Federal Reserve Chairman Jerome Powell appears to have successfully walked the tightrope of market expectations with his Jackson Hole speech on Friday, reassuring those who want the Fed to start reducing its monetary stimulus while placating those who don’t want a rate hike anytime soon.
Powell said the Fed would start to taper its $120 billion in monthly asset purchases by the end of the year—not, as some have called for, in October. And he added:
“The timing and pace of the coming reduction in asset purchases will not be intended to carry a direct signal regarding the timing of interest rate liftoff, for which we have articulated a different and substantially more stringent test.”

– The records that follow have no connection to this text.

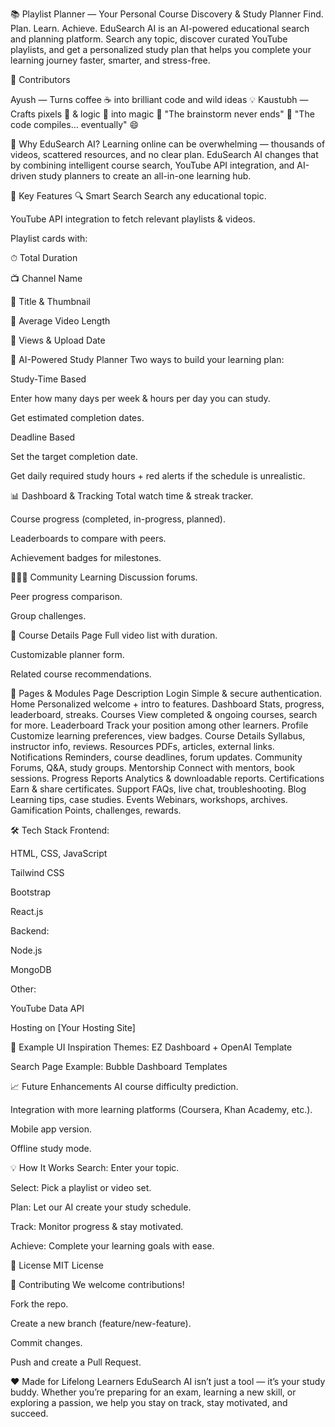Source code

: 📚 Playlist Planner — Your Personal Course Discovery & Study Planner
Find. Plan. Learn. Achieve.
EduSearch AI is an AI-powered educational search and planning platform. Search any topic, discover curated YouTube playlists, and get a personalized study plan that helps you complete your learning journey faster, smarter, and stress-free.

👥 Contributors
	
Ayush — Turns coffee ☕ into brilliant code and wild ideas 💡	Kaustubh — Crafts pixels 🎨 & logic 🧠 into magic 🚀
"The brainstorm never ends" 💭	"The code compiles… eventually" 😄

🌟 Why EduSearch AI?
Learning online can be overwhelming — thousands of videos, scattered resources, and no clear plan.
EduSearch AI changes that by combining intelligent course search, YouTube API integration, and AI-driven study planners to create an all-in-one learning hub.

🚀 Key Features
🔍 Smart Search
Search any educational topic.

YouTube API integration to fetch relevant playlists & videos.

Playlist cards with:

⏱ Total Duration

📺 Channel Name

📝 Title & Thumbnail

🎯 Average Video Length

👀 Views & Upload Date

📅 AI-Powered Study Planner
Two ways to build your learning plan:

Study-Time Based

Enter how many days per week & hours per day you can study.

Get estimated completion dates.

Deadline Based

Set the target completion date.

Get daily required study hours + red alerts if the schedule is unrealistic.

📊 Dashboard & Tracking
Total watch time & streak tracker.

Course progress (completed, in-progress, planned).

Leaderboards to compare with peers.

Achievement badges for milestones.

🧑‍🤝‍🧑 Community Learning
Discussion forums.

Peer progress comparison.

Group challenges.

📂 Course Details Page
Full video list with duration.

Customizable planner form.

Related course recommendations.

📄 Pages & Modules
Page	Description
Login	Simple & secure authentication.
Home	Personalized welcome + intro to features.
Dashboard	Stats, progress, leaderboard, streaks.
Courses	View completed & ongoing courses, search for more.
Leaderboard	Track your position among other learners.
Profile	Customize learning preferences, view badges.
Course Details	Syllabus, instructor info, reviews.
Resources	PDFs, articles, external links.
Notifications	Reminders, course deadlines, forum updates.
Community	Forums, Q&A, study groups.
Mentorship	Connect with mentors, book sessions.
Progress Reports	Analytics & downloadable reports.
Certifications	Earn & share certificates.
Support	FAQs, live chat, troubleshooting.
Blog	Learning tips, case studies.
Events	Webinars, workshops, archives.
Gamification	Points, challenges, rewards.

🛠 Tech Stack
Frontend:

HTML, CSS, JavaScript

Tailwind CSS

Bootstrap

React.js

Backend:

Node.js

MongoDB

Other:

YouTube Data API

Hosting on [Your Hosting Site]

📸 Example UI Inspiration
Themes: EZ Dashboard + OpenAI Template

Search Page Example: Bubble Dashboard Templates

📈 Future Enhancements
AI course difficulty prediction.

Integration with more learning platforms (Coursera, Khan Academy, etc.).

Mobile app version.

Offline study mode.

💡 How It Works
Search: Enter your topic.

Select: Pick a playlist or video set.

Plan: Let our AI create your study schedule.

Track: Monitor progress & stay motivated.

Achieve: Complete your learning goals with ease.

📜 License
MIT License

🤝 Contributing
We welcome contributions!

Fork the repo.

Create a new branch (feature/new-feature).

Commit changes.

Push and create a Pull Request.

❤️ Made for Lifelong Learners
EduSearch AI isn’t just a tool — it’s your study buddy. Whether you’re preparing for an exam, learning a new skill, or exploring a passion, we help you stay on track, stay motivated, and succeed.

The Fed chairman spent a lot of time explaining why he still thinks the current inflation number, which is relatively high at more than 4%, as the Fed measures it, will be transitory. He went into the weeds a bit to demonstrate how complex policymakers’ understanding of inflation is.
Stock market investors took all this as bullish, and economists adjusted forecasts for the first rate hike now in early 2023.

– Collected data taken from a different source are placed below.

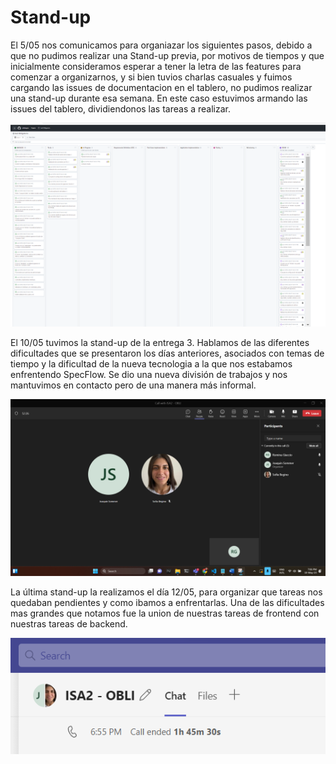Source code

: # Stand-up

El 5/05 nos comunicamos para organiazar los siguientes pasos, debido a que no pudimos realizar una Stand-up previa, por motivos de tiempos y que inicialmente consideramos esperar a tener la letra de las features para comenzar a organizarnos, y si bien tuvios charlas casuales y fuimos cargando las issues de documentacion en el tablero, no pudimos realizar una stand-up durante esa semana. En este caso estuvimos armando las issues del tablero, dividiendonos las tareas a realizar. 

![Tablero](TableroInicial.png)

El 10/05 tuvimos la stand-up de la entrega 3. Hablamos de las diferentes dificultades que se presentaron los días anteriores, asociados con temas de tiempo y la dificultad de la nueva tecnologia a la que nos estabamos enfrentendo SpecFlow. Se dio una nueva división de trabajos y nos mantuvimos en contacto pero de una manera más informal. 

![Standup](standUp1005.png)

La última stand-up la realizamos el día 12/05, para organizar que tareas nos quedaban pendientes y como ibamos a enfrentarlas. Una de las dificultades mas grandes que notamos fue la union de nuestras tareas de frontend con nuestras tareas de backend. 

![Standup](StandUp1205.png)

Powell may be right about inflation being transitory and the economy needing stimulus amid COVID uncertainties, but we’re not used to optimism from a Fed chairman. We may feel less confident that he has our back if he’s leading the charge into the breach.
Skillful Move Before New Fed Appointments
But his successful tightrope performance may have pushed his re-nomination across the finish line. Reports are seeping out that the White House staff that is doing all the decision-making in the Biden administration has decided on a compromise—naming Powell to a second term as Fed chairman and Governor Lael Brainard, the only Democrat on the board, as vice chairman for supervision to replace Republican appointee Randal Quarles, whose term in that position expires in October.
This will keep those who think Powell is doing a good job happy and ensure continuity and stability in monetary policy in these still-troubled times. Naming Brainard to the supervisory post will put a proven regulatory hawk in that job and appease progressives who see Powell’s main defect as his negligence in reining in banks.
Brainard, who first hoped to be Treasury secretary and then hoped to be Fed chairman, will presumably continue to be a trouper and be content with this lesser role.
The White House can then fill the open seat on the board with someone who is a certified progressive, and tilt it further in that direction by finding a suitable successor to Vice Chairman Richard Clarida, another Republican appointee whose term as governor conveniently expires in January.
Thus you would have a seven-member board with three progressives and a malleable chairman beholden to the administration for keeping him in the post. Whether this shift in emphasis will lead to sound monetary policy, or good bank regulation, remains to be seen.
Summers Warns Inflation May Not Be Transitory
Larry Summers, the former Treasury secretary who had also hoped at one point to be Fed chairman, weighed in again in a Washington Post column to warn about the dangers of these asset purchases, comparing the month-by-month decisions to maintain them to the short-term view that resulted in the military debacles of Vietnam and Afghanistan.
Summers argues that the reasons for re-introducing quantitative easing at the onset of the pandemic no longer apply and the asset purchases are shortening the maturities of government debt in a way that makes no sense. He also objects to inflating asset prices because it favors the wealthy and creates bubbles.
And once again this Harvard economist warns that inflation may not be transitory, as evidence mounts that increases in the price of labor and housing may be sustained, and even supply-chain shortages threaten to last longer than anticipated.
It may be just sour grapes on Summers’ part, but it’s important to keep in mind that he is an economist and Powell is not.